Petra Mayer knew exactly why the President intended to pardon Prisoner Zero. He needed Europe on his side in his refusal to sign a joint space accord with China until Beijing sorted out its human rights issues.

Sort out the human rights and he'd sign off billions of dollars for a joint mission into space. Refuse, and Beijing could go it alone. As if that was going to happen... It was a tricky position to take and "Killing Einstein," as the First Lady now billed the Prisoner Zero problem, was not going to help impress Europe.

"Did you hear what I said?"

Nodding, the prisoner leant forward to pick up Professor Mayer's pen, flipped over the appeal for clemency and began to sketch a squat tower on the back.

"Concentrate," Petra Mayer suggested.

Dark eyes looked up from the paper. "Believe me," said Prisoner Zero. "I'm trying to."

On her chair in the corner, Katie Petrov scrawled a note in her book, ripped out the page as quietly as possible and stood up to pass it to Professor Mayer. Reassurance?

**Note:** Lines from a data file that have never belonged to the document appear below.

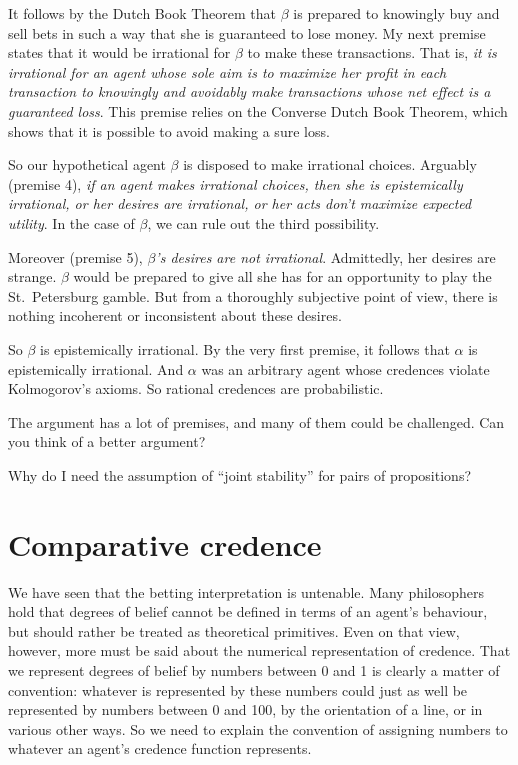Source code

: It follows by the Dutch Book Theorem that $\beta$ is prepared to
knowingly buy and sell bets in such a way that she is guaranteed to
lose money. My next premise states that it would be irrational for
$\beta$ to make these transactions. That is, \emph{it is irrational
  for an agent whose sole aim is to maximize her profit in each
  transaction to knowingly and avoidably make transactions whose net
  effect is a guaranteed loss}. This premise relies on the Converse
Dutch Book Theorem, which shows that it is possible to avoid making a
sure loss.

So our hypothetical agent $\beta$ is disposed to make irrational
choices. Arguably (premise 4), \emph{if an agent makes irrational
  choices, then she is epistemically irrational, or her desires are
  irrational, or her acts don't maximize expected utility}. In the
case of $\beta$, we can rule out the third possibility.

Moreover (premise 5), \emph{$\beta$'s desires are not irrational}.
Admittedly, her desires are strange. $\beta$ would be prepared
to give all she has for an opportunity to play the St.\ Petersburg
gamble. But from a thoroughly subjective point of view, there is
nothing incoherent or inconsistent about these desires.

So $\beta$ is epistemically irrational. By the very first premise, it
follows that $\alpha$ is epistemically irrational. And $\alpha$ was an
arbitrary agent whose credences violate Kolmogorov's axioms. So
rational credences are probabilistic.

The argument has a lot of premises, and many of them could be
challenged. Can you think of a better argument?

\begin{exercise}{3}
  Why do I need the assumption of ``joint stability'' for pairs of
  propositions?
\end{exercise}



\section{Comparative credence}\label{sec:comparative-credence}

We have seen that the betting interpretation is untenable. Many
philosophers hold that degrees of belief cannot be defined in terms of
an agent's behaviour, but should rather be treated as theoretical
primitives. Even on that view, however, more must be said about the
numerical representation of credence. That we represent degrees of
belief by numbers between 0 and 1 is clearly a matter of convention:
whatever is represented by these numbers could just as well be
represented by numbers between 0 and 100, by the orientation of a line,
or in various other ways. So we need to explain the convention of
assigning numbers to whatever an agent's credence function represents.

"He's really coming," Petra Mayer promised. "And he really wants to talk to you, but first you have to sign the paper."

"And he'll listen?"

"Gene Newman always listens." Professor Mayer was telling the truth. It was one of the President's trademarks, like his arm around the shoulder of whichever dignitary was walking beside him and his oh-so-sincere double-fisted handshake. Whether he'd pay serious attention to what Prisoner Zero had to say was another matter although chances were he might. Gene Newman could be weird like that.

"This is what you want, right?" said Petra Mayer. "To meet the President?"

Prisoner Zero shook his head. "It's what the darkness wants."

Returning to his drawing, the prisoner quickly sketched a mulberry bush, shaded in some background and added an arch, then a man standing in it. After that, Prisoner Zero began filling in tiles on a temple roof.

"Tell me," he asked suddenly, "why now?"

They all knew the answer to that. With thirty-six hours to go the President had been the one to blink first. The stay of execution was proof of that.

"Because," said Petra Mayer, "now's the right time."

And Katie Petrov found herself wondering if her old tutor even half believed this. There was no correct time for the US President to shake hands with his would-be assassin. A substantial slice of home opinion was still holding firm on this.

"But if you don't sign, then we'll have to call the whole visit off."

Prisoner Zero shrugged.

Either the man was a brilliant actor, Katie Petrov decided, or his demand to see the President was as much a part of his dementia as the self-starvation, earlier filth and his utter refusal to contemplate that his precious darkness might not exist.

"Sign the appeal," Petra Mayer said.